Key Parameters and Metrics for Video Data Minimisation

Assessing whether a data minimisation process is working properly requires measurable parameters. In video anonymisation systems, what matters is not only detection accuracy, but also the number of missed objects and the impact on the evidential usefulness of the footage.

Parameter

Practical Meaning

Typical Interpretation

 

Detection recall

The percentage of actual faces or license plates detected by the system

Low recall increases the risk of data disclosure

Detection precision

The percentage of correct detections among all model outputs

Low precision increases the number of incorrect masks

False negative rate

The percentage of undetected objects

A key compliance risk indicator

Processing time

The time needed to analyse and export the material

Affects operational efficiency

Video retention period

The length of time footage is stored

Should be linked to the purpose and retention policy

A simple operational formula can be used for risk assessment:

Disclosure risk = number of undetected objects / total number of identifying objects

In a compliance environment, keeping the false negative rate low is especially important, because even a single undetected face or license plate may result in unauthorised disclosure of personal data.

Practical Uses of Video Data Minimisation

The data minimisation principle is particularly important where footage leaves the original CCTV environment or is reviewed by people who do not need a complete view of the event. In such cases, anonymisation becomes a tool for reducing the scope of data without undermining the purpose of processing.

  • responding to video access requests – only the segment concerning the requesting person is disclosed, with third parties blurred,
  • sharing footage with legal representatives, insurers, or subcontractors – only to the extent necessary for the matter,
  • training and audit materials – after anonymising faces and license plates,
  • publishing photos or videos from semi-public spaces – after first limiting identifying elements.

Normative and Interpretative References

The legal basis for video data minimisation consists primarily of laws and guidelines on data protection and privacy in surveillance. Where there are inconsistencies, the assessment should focus on the purpose of processing, the possibility of identification, and the local practice of the relevant supervisory authority.

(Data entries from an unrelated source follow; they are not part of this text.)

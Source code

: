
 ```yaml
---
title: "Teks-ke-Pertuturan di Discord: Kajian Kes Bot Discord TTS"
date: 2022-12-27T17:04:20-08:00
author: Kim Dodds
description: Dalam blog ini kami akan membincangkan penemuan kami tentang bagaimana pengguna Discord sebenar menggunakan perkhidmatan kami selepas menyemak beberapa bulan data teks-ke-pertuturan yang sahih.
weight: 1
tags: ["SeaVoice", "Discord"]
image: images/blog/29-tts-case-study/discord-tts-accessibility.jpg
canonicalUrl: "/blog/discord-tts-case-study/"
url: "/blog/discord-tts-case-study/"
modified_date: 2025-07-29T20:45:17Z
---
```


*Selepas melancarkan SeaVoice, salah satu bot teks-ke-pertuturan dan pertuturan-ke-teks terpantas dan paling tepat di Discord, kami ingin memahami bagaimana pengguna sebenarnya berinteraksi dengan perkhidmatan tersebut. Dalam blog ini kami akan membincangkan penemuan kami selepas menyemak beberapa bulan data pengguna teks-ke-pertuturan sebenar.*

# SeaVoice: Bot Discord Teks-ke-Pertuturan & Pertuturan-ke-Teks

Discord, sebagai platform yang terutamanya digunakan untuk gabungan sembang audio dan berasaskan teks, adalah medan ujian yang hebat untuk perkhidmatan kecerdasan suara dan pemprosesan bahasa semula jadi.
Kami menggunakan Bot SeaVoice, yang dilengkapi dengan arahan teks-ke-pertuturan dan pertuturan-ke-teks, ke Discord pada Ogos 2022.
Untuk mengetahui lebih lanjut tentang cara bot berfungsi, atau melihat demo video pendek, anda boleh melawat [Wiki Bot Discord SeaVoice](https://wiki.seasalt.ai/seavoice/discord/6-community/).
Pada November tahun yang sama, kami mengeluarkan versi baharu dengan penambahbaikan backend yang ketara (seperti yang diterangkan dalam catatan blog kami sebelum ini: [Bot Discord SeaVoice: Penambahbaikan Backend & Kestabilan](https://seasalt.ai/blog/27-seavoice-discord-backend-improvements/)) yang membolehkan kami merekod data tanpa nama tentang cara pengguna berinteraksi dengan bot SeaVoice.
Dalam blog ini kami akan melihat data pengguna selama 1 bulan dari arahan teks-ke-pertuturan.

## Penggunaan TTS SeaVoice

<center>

  • Regulation (EU) 2016/679 of the European Parliament and of the Council of 27 April 2016 – Article 5(1)(c) and Article 25,
  • EDPB Guidelines 3/2019 on processing personal data through video devices, version adopted on 29 January 2020,
  • CJEU case law concerning the broad interpretation of data enabling indirect identification,
  • national positions of supervisory authorities, including the Polish Data Protection Authority, on publishing recordings and protecting images and license plates.